The resolution passed 13-3, with Commissioners Margaret Greenway, Phil King and Rennie Hopson absent.
Commissioners Quillen, Kiker, and Jimmy Sams voted against the resolution.
Commissioners were also divided in their vote in regard to an allocation of $1,383 from the county's Capital Projects Fund to cover the cost of twice having had to rent lifts to survey extensive water damage to the Greene County Courthouse and present the situation to bidders.
Commissioner Tim White questioned if any work had been done to address the problem. Mayor Broyles said only temporary patching was needed at this time.
Meanwhile, Broyles said the county needs to first address a leaking roof at the Greene County Detention Center, which he said is allowing water to "pour" into the building.
He indicated that the county is taking bids for the project.
White also questioned the length of use for the lifts.
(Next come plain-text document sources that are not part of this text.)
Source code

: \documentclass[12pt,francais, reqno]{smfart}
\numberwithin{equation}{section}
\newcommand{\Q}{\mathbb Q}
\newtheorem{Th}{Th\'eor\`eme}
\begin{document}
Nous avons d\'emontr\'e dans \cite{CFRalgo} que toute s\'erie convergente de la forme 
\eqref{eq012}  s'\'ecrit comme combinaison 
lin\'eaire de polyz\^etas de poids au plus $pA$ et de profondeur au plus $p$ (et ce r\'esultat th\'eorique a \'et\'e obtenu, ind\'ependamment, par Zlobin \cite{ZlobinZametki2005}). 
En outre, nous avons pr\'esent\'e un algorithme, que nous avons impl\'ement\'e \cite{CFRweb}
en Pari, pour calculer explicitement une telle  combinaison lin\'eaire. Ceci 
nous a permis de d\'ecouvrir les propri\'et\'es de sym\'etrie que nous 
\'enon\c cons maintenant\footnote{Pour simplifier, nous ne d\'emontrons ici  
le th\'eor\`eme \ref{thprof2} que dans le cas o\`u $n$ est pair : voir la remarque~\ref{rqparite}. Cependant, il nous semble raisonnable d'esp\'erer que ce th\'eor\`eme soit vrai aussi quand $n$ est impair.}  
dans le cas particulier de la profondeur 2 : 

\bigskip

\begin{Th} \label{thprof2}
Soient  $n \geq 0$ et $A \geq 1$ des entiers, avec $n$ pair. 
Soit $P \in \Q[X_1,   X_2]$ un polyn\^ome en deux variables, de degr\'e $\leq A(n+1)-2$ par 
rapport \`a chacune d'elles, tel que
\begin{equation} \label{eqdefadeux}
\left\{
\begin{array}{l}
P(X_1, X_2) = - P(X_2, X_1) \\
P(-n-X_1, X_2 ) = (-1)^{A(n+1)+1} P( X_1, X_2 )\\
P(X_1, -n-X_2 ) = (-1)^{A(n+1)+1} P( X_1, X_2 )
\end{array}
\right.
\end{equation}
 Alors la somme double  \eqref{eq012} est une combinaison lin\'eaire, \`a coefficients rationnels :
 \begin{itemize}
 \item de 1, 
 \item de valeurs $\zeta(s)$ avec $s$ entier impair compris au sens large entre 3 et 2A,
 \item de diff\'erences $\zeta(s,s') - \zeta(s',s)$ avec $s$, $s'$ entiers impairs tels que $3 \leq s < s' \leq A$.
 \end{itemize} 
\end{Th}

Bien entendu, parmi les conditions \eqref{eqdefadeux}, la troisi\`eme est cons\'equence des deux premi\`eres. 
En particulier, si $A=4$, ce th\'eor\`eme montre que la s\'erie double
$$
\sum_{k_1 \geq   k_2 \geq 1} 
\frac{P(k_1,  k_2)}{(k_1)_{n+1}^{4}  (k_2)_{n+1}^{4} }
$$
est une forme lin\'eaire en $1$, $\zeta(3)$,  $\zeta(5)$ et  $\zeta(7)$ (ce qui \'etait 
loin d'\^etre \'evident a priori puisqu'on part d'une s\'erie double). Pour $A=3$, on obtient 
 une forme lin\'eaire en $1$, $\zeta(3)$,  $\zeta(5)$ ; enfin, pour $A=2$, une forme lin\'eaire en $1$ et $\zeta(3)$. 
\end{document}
Purchasing Agent Diane Swatzell said that both rentals were for half-days.
"$650 per half day is pretty steep," White replied.
The commission voted 15-2 in favor of the allocation, with White and Commissioner John Waddle voting against the measure.
In other business, the commission unanimously approved the following budgetary items:
* allocation of $145,873 in carryover funds from a 2010 Federal Homeland Security Grant to the Greene County Emergency Management Agency (EMA) for equipment, supplies and training;
* allocation of $48,436 in carryover funds from the 2011 Federal Homeland Security Grant to EMA for equipment;
* acceptance of a $9,371 Appalachian High-Intensity Drug Trafficking Area (HIDTA) Subrecipient Grant for overtime payments for undercover and other drug investigations;
* allocation of $16,480 for the Sexual Offender Registration reserve, which comes from fees to recover the costs associated with updating the sexual offenders' fingerprints, palm prints, photograph, and TBI registration form; and,
* reapproval of $5,500 for the pouring of two concrete slabs for new compactors at what will be the new site of the Hal Henard Road Convenience Center.
The money had been appropriated in the 2011-2012 fiscal year, but the project was delayed when the County Commissioners approved moving the center for safety reasons.
The funds moved back into the Solid Waste Department Fund Balance when they were not used in the prior fiscal year.
The commission also approved a resolution to correct two spreadsheet calculation errors related to the costs of increasing county employee salaries by 2 percent, as approved by the commission as part of the recent property tax increase.
County Budget Director Mary Shelton explained that the error did not increase the salary of a part-time employee in the Agriculture Extension Service Department -- as should have been done -- but did increase the salary of a paraprofessional in the Inspections and Regulations budget by 4 percent -- as should not have been done.
The resolution deducted the extra $180 from the paraprofessional and transfered it to the part-time employee to correct the problem.
Finally, the commission appointed Commissioner Lloyd "Hoot" Bowers to serve as secretary of the Kinser Park Commission to fill the vacancy created by the death of Commissioner Brenda Grogan earlier this year.